** Data to use follows **

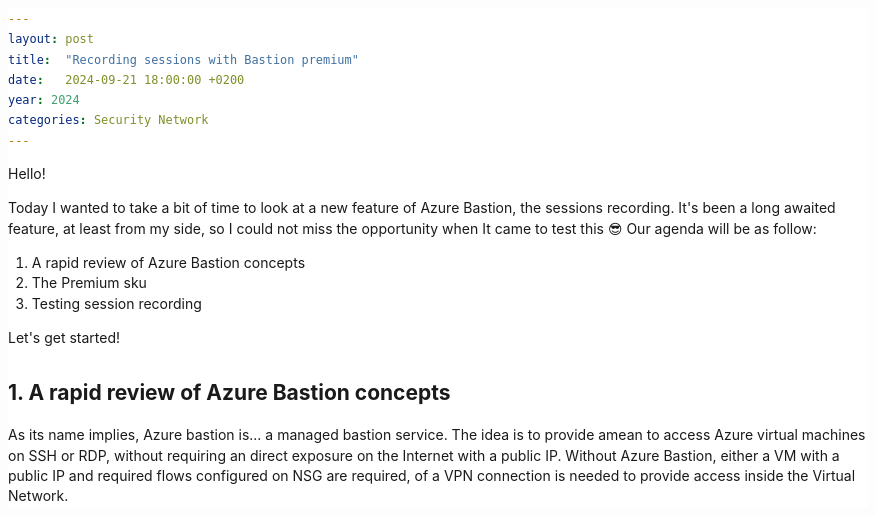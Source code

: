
 ```yaml
---
layout: post
title:  "Recording sessions with Bastion premium"
date:   2024-09-21 18:00:00 +0200
year: 2024
categories: Security Network
---
```


Hello!

Today I wanted to take a bit of time to look at a new feature of Azure Bastion, the sessions recording.
It's been a long awaited feature, at least from my side, so I could not miss the opportunity when It came to test this 	&#128526;
Our agenda will be as follow:

1. A rapid review of Azure Bastion concepts
2. The Premium sku
3. Testing session recording

Let's get started!

## 1. A rapid review of Azure Bastion concepts

As its name implies, Azure bastion is... a managed bastion service.
The idea is to provide amean to access Azure virtual machines on SSH or RDP, without requiring an direct exposure on the Internet with a public IP.
Without Azure Bastion, either a VM with a public IP and required flows configured on NSG are required, of a VPN connection is needed to provide access inside the Virtual Network.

** End of Data to use **

# [Requirement]
Only the text of the records above, copied exactly, should be returned; the pictures stay out.

# [Output of the task]
Source code

:
 ```yaml
---
layout: post
title:  "Recording sessions with Bastion premium"
date:   2024-09-21 18:00:00 +0200
year: 2024
categories: Security Network
---
```


Hello!

Today I wanted to take a bit of time to look at a new feature of Azure Bastion, the sessions recording.
It's been a long awaited feature, at least from my side, so I could not miss the opportunity when It came to test this 	&#128526;
Our agenda will be as follow:

1. A rapid review of Azure Bastion concepts
2. The Premium sku
3. Testing session recording

Let's get started!

## 1. A rapid review of Azure Bastion concepts

As its name implies, Azure bastion is... a managed bastion service.
The idea is to provide amean to access Azure virtual machines on SSH or RDP, without requiring an direct exposure on the Internet with a public IP.
Without Azure Bastion, either a VM with a public IP and required flows configured on NSG are required, of a VPN connection is needed to provide access inside the Virtual Network.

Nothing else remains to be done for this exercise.